**INFORMATION PROVIDED:**
● ● ●

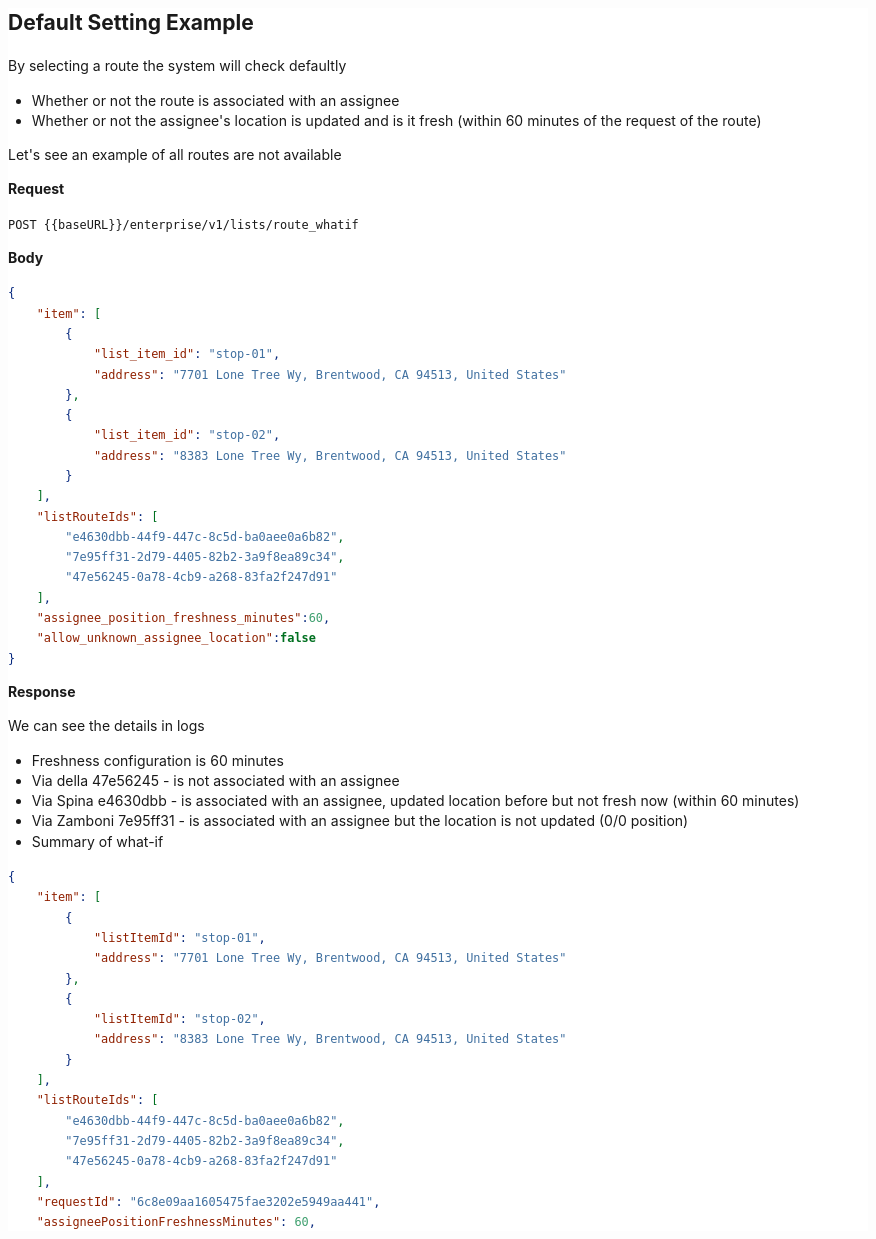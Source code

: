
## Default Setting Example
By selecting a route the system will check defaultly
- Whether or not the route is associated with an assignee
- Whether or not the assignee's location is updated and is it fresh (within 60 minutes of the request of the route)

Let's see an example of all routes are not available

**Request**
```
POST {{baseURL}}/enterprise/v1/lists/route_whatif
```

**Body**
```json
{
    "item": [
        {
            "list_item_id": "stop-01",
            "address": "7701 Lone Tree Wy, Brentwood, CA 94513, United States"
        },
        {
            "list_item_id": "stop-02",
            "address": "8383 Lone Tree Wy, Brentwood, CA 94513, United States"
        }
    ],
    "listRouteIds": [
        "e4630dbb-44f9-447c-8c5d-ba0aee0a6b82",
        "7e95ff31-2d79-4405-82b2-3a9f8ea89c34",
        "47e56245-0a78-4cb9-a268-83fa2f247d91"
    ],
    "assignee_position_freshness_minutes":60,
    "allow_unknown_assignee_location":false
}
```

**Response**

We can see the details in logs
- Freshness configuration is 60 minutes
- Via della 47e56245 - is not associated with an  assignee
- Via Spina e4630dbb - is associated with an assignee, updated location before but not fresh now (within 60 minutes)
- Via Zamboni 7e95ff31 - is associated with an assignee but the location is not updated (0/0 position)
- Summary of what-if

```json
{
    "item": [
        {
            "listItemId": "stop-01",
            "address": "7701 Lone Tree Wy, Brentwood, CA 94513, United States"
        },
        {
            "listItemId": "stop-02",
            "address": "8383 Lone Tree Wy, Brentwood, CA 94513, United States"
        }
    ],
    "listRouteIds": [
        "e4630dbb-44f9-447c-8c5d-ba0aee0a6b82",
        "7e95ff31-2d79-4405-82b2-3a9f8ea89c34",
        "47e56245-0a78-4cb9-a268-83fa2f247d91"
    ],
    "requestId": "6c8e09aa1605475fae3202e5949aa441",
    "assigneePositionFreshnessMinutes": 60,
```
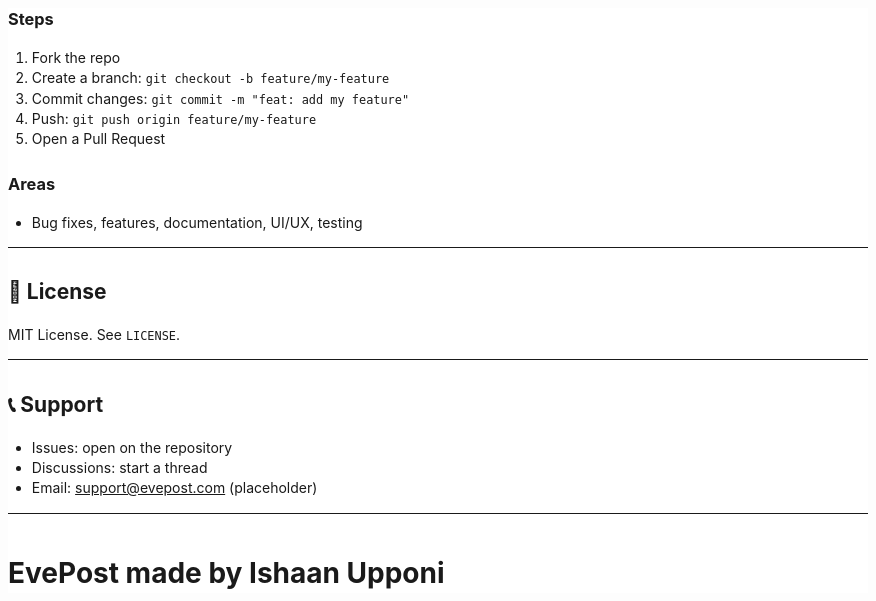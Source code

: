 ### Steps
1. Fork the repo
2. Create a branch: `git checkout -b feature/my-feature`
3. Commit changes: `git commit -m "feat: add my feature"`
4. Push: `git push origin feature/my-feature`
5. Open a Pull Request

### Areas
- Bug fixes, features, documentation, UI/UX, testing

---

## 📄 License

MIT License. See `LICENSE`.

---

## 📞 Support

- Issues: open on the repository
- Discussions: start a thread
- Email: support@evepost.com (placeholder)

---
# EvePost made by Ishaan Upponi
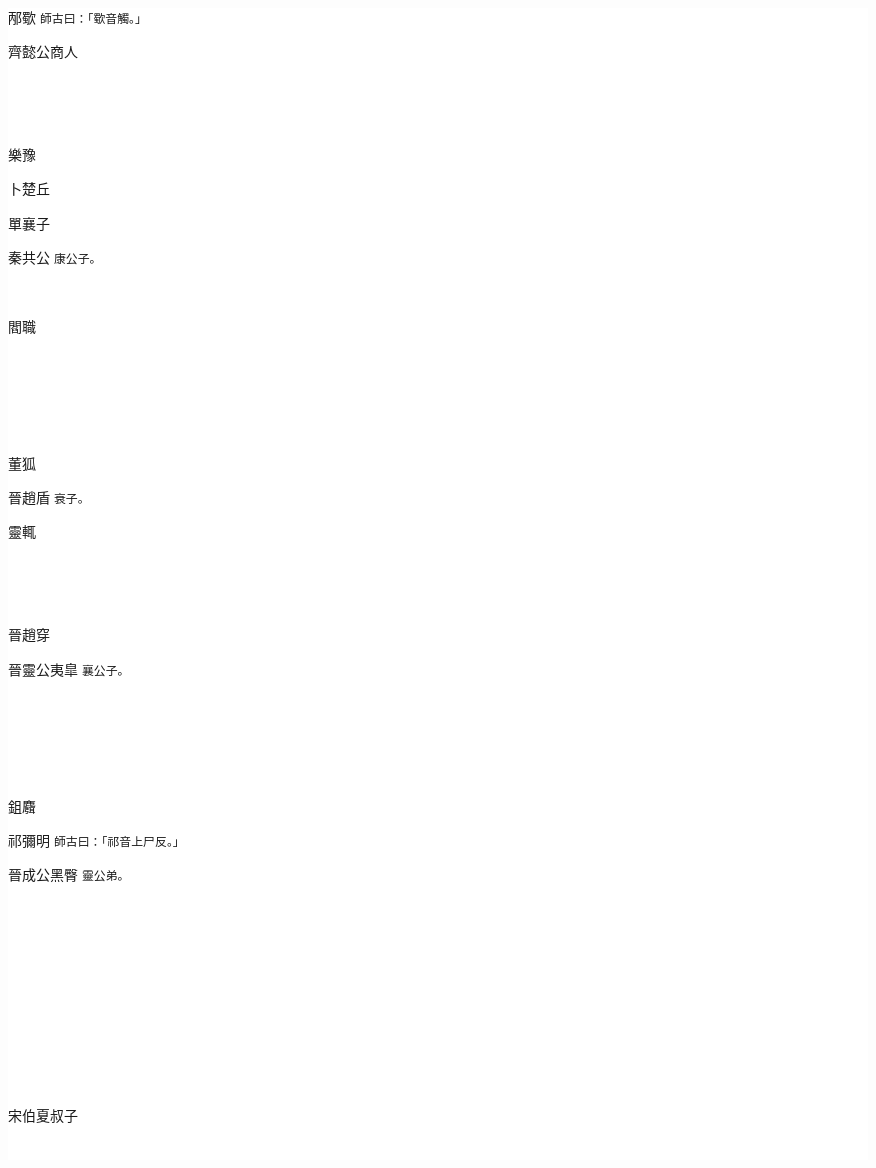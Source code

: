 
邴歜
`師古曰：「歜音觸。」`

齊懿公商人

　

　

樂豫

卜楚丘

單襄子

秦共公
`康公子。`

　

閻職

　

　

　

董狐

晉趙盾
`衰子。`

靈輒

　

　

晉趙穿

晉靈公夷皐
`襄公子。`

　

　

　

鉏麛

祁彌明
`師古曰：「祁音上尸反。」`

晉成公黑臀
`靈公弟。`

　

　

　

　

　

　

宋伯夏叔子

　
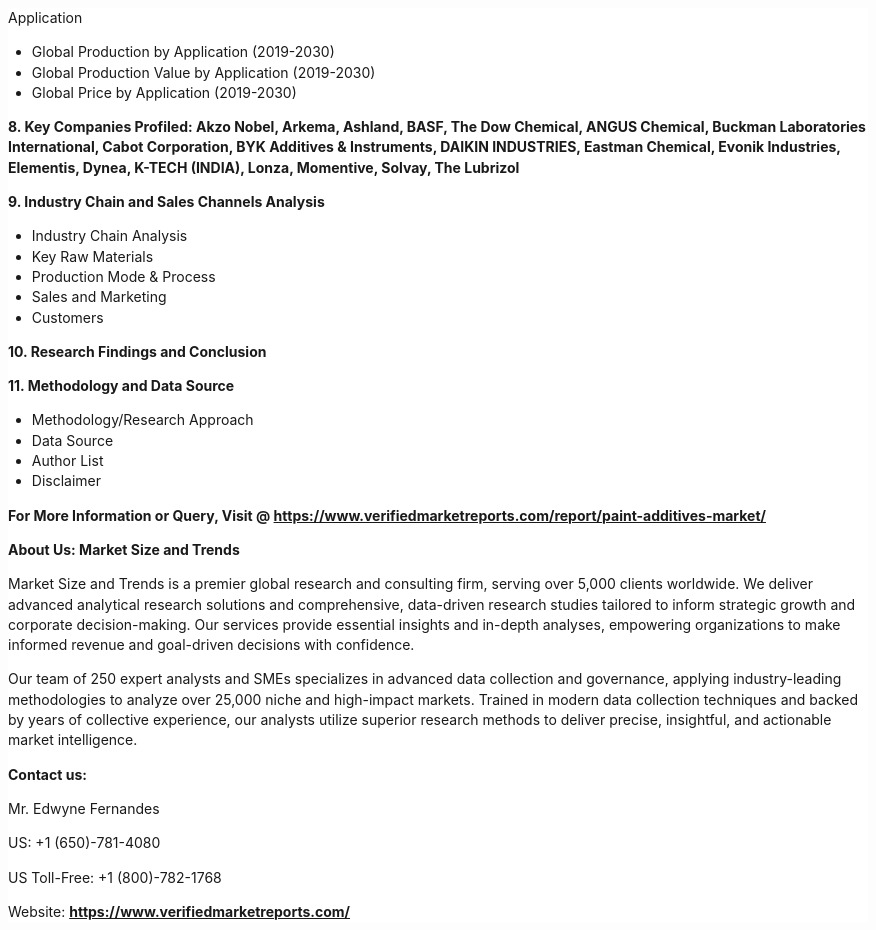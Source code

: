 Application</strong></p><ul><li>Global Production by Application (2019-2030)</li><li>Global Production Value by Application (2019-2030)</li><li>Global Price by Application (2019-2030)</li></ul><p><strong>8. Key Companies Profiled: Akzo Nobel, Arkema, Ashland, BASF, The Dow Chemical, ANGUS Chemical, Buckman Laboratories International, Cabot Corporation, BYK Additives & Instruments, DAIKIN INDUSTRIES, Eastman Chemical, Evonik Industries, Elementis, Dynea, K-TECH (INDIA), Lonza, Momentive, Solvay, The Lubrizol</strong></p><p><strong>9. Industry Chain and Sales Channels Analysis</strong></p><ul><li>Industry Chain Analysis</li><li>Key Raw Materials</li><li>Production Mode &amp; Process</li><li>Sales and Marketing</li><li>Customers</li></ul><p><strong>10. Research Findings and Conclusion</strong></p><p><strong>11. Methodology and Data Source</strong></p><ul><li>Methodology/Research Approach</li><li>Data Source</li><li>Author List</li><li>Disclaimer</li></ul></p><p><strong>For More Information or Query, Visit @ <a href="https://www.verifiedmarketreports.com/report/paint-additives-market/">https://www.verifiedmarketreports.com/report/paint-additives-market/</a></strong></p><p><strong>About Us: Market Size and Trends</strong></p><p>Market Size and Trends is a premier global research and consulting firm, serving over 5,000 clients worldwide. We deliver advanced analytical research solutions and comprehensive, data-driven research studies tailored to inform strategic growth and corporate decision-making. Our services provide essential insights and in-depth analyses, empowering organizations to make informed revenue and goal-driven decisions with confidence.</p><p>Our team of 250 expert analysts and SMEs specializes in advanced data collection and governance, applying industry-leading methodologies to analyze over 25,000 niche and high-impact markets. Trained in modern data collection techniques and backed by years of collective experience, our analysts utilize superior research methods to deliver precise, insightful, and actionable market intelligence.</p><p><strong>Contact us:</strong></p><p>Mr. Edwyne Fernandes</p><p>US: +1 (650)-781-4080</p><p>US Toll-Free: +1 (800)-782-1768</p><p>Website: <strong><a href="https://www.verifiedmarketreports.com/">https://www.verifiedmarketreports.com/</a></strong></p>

● ● ●

**ASSIGNED TASK:**
Exactly as written, repeat the lines from the beginning of the entries up to and including the line with "- Whether or not the assignee's", but not the pictures.

**TASK SOLUTION:**
Source code

:
## Default Setting Example
By selecting a route the system will check defaultly
- Whether or not the route is associated with an assignee
- Whether or not the assignee's location is updated and is it fresh (within 60 minutes of the request of the route)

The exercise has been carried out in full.